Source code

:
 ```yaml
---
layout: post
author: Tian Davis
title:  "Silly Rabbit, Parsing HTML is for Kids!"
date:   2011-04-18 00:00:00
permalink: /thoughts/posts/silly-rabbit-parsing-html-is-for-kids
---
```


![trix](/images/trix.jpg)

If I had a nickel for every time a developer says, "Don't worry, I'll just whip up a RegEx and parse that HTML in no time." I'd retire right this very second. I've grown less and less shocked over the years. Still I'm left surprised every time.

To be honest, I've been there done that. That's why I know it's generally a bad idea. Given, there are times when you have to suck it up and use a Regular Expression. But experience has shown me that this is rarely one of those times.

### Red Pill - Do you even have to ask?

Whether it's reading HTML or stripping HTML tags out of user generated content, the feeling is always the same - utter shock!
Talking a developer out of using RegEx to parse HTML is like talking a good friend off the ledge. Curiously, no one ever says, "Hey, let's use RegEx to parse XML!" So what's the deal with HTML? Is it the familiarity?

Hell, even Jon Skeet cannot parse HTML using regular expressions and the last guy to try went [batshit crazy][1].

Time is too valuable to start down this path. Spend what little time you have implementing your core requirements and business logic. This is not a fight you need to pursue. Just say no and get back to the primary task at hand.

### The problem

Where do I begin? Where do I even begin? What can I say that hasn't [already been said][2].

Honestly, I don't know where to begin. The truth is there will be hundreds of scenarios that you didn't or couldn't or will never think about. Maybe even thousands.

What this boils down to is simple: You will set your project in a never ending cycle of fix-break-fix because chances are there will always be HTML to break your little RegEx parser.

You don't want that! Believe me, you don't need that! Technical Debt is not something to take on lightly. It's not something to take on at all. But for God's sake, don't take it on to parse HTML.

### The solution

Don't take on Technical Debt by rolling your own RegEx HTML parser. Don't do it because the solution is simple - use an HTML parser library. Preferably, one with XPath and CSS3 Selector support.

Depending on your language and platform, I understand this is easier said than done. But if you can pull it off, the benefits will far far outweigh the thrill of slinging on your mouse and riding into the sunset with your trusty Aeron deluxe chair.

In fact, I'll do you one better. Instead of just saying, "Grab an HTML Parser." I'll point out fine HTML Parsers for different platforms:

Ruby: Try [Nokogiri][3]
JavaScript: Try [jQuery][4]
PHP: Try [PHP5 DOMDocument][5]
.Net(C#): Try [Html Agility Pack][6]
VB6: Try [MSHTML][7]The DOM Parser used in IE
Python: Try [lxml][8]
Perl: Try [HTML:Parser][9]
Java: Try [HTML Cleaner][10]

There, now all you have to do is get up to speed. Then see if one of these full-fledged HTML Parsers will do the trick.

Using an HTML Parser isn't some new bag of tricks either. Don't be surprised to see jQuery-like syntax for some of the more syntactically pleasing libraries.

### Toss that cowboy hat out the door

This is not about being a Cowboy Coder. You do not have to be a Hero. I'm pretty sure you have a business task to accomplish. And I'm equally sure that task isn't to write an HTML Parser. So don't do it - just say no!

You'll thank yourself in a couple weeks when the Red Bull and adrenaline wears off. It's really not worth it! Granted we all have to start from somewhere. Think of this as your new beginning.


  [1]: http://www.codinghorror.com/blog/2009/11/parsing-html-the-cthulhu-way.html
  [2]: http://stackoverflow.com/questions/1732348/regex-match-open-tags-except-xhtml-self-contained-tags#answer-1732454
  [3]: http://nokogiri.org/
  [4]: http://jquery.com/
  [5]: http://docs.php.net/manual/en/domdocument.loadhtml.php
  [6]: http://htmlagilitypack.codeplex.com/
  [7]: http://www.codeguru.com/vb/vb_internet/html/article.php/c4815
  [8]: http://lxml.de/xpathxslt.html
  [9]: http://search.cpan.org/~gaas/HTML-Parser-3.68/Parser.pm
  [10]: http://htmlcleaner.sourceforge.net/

· · ·

_To do_.
Retype the material above, line by line, exactly.

_Solution for this exercise_.
Source code

:
 ```yaml
---
layout: post
author: Tian Davis
title:  "Silly Rabbit, Parsing HTML is for Kids!"
date:   2011-04-18 00:00:00
permalink: /thoughts/posts/silly-rabbit-parsing-html-is-for-kids
---
```


![trix](/images/trix.jpg)

If I had a nickel for every time a developer says, "Don't worry, I'll just whip up a RegEx and parse that HTML in no time." I'd retire right this very second. I've grown less and less shocked over the years. Still I'm left surprised every time.

To be honest, I've been there done that. That's why I know it's generally a bad idea. Given, there are times when you have to suck it up and use a Regular Expression. But experience has shown me that this is rarely one of those times.

### Red Pill - Do you even have to ask?

Whether it's reading HTML or stripping HTML tags out of user generated content, the feeling is always the same - utter shock!
Talking a developer out of using RegEx to parse HTML is like talking a good friend off the ledge. Curiously, no one ever says, "Hey, let's use RegEx to parse XML!" So what's the deal with HTML? Is it the familiarity?

Hell, even Jon Skeet cannot parse HTML using regular expressions and the last guy to try went [batshit crazy][1].

Time is too valuable to start down this path. Spend what little time you have implementing your core requirements and business logic. This is not a fight you need to pursue. Just say no and get back to the primary task at hand.

### The problem

Where do I begin? Where do I even begin? What can I say that hasn't [already been said][2].

Honestly, I don't know where to begin. The truth is there will be hundreds of scenarios that you didn't or couldn't or will never think about. Maybe even thousands.

What this boils down to is simple: You will set your project in a never ending cycle of fix-break-fix because chances are there will always be HTML to break your little RegEx parser.

You don't want that! Believe me, you don't need that! Technical Debt is not something to take on lightly. It's not something to take on at all. But for God's sake, don't take it on to parse HTML.

### The solution

Don't take on Technical Debt by rolling your own RegEx HTML parser. Don't do it because the solution is simple - use an HTML parser library. Preferably, one with XPath and CSS3 Selector support.

Depending on your language and platform, I understand this is easier said than done. But if you can pull it off, the benefits will far far outweigh the thrill of slinging on your mouse and riding into the sunset with your trusty Aeron deluxe chair.

In fact, I'll do you one better. Instead of just saying, "Grab an HTML Parser." I'll point out fine HTML Parsers for different platforms:

Ruby: Try [Nokogiri][3]
JavaScript: Try [jQuery][4]
PHP: Try [PHP5 DOMDocument][5]
.Net(C#): Try [Html Agility Pack][6]
VB6: Try [MSHTML][7]The DOM Parser used in IE
Python: Try [lxml][8]
Perl: Try [HTML:Parser][9]
Java: Try [HTML Cleaner][10]

There, now all you have to do is get up to speed. Then see if one of these full-fledged HTML Parsers will do the trick.

Using an HTML Parser isn't some new bag of tricks either. Don't be surprised to see jQuery-like syntax for some of the more syntactically pleasing libraries.

### Toss that cowboy hat out the door

This is not about being a Cowboy Coder. You do not have to be a Hero. I'm pretty sure you have a business task to accomplish. And I'm equally sure that task isn't to write an HTML Parser. So don't do it - just say no!

You'll thank yourself in a couple weeks when the Red Bull and adrenaline wears off. It's really not worth it! Granted we all have to start from somewhere. Think of this as your new beginning.


  [1]: http://www.codinghorror.com/blog/2009/11/parsing-html-the-cthulhu-way.html
  [2]: http://stackoverflow.com/questions/1732348/regex-match-open-tags-except-xhtml-self-contained-tags#answer-1732454
  [3]: http://nokogiri.org/
  [4]: http://jquery.com/
  [5]: http://docs.php.net/manual/en/domdocument.loadhtml.php
  [6]: http://htmlagilitypack.codeplex.com/
  [7]: http://www.codeguru.com/vb/vb_internet/html/article.php/c4815
  [8]: http://lxml.de/xpathxslt.html
  [9]: http://search.cpan.org/~gaas/HTML-Parser-3.68/Parser.pm
  [10]: http://htmlcleaner.sourceforge.net/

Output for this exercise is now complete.